LFBU Strikes

27-10-2010

London Fire Brigade Union fuming over shift changes

The London Fire Brigade Union (LFBU) went on strike on Saturday October 23 in protest against authorities’ threat to end contracts after five years of negotiations. Two more walk outs are planned on November 1 and Bonfire Night, November 5. They are trying to reach an agreement with the London Fire Commissioner about training and shift changes before a November deadline.

The London Fire Authority took steps to bring negotiations to a close in August by filing for section 188 of the Trade Union and Labour Relations Act 1992.

As a result, 5,000 firefighters face being sacked if they do not accept new contracts. The proposed changes centre on altering the current nine hour day shift and 15 hour night shift to two 12 hour rotations.

“The shifts haven’t changed in 30 years…no talks are going on about closing stations, we’re just trying to provide more efficient and productive fire safety,” says a London Fire Brigade spokesperson.

Despite the danger to their contracts, fire fighters turned out in force for a march on Saturday which union leaders described as a 100 per cent success. The union claims that the hour extension is a threat to public safety and the personal lives of fire fighters.

“Most fires happen at night so placing less fire fighters on duty at that time is very dangerous,” says Brian Sprung an LFBU organizer.

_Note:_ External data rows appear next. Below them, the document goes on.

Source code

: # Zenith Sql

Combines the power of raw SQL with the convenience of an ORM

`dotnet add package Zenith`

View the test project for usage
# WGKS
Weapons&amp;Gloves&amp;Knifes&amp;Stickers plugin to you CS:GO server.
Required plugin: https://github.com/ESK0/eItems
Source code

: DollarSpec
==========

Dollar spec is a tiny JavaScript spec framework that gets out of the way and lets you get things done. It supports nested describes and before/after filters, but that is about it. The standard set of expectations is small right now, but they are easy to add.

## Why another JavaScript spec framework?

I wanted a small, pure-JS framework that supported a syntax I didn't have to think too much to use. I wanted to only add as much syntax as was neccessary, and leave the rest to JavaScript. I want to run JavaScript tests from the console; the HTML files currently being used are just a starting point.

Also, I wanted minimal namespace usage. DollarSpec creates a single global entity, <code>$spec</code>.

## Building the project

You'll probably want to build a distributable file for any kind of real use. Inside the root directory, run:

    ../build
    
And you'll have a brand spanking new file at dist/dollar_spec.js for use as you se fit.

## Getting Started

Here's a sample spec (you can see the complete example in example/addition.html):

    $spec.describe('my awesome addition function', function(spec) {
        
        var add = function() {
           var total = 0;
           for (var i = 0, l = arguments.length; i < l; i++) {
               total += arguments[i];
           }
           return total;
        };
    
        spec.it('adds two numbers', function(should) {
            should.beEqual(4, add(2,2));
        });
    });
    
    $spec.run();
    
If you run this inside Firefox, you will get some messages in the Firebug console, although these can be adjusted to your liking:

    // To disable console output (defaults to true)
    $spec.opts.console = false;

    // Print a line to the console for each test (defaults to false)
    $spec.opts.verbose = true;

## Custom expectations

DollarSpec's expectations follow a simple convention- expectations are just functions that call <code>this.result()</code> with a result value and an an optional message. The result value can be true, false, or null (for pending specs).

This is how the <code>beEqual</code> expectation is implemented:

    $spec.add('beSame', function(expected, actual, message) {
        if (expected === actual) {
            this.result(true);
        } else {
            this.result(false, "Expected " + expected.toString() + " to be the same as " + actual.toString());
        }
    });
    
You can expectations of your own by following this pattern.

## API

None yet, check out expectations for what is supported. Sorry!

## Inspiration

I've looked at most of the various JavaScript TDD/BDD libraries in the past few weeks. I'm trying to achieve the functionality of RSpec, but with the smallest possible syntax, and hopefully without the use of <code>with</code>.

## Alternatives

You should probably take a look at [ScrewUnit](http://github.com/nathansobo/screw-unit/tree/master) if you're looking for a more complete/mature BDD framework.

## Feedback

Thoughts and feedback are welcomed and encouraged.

Norm Perry, 36, a fire fighter at the East London Commercial Road fire station explained, “When this was first put to us we said most of our members can’t work this because of child care…working four 12 hour shifts they can’t physically see their children and they were told if you don’t like it leave.”

During the strikes, privately owned Asset Co provides substitute fire fighters. According to the LFBU they are hired under false pretenses and are severely undertrained. In response to the government’s accusation that striking on Bonfire Night is “reckless”, fire fighter Paul May, 37, said “We will cross our own picket to help. It’s not in our nature to stand by.”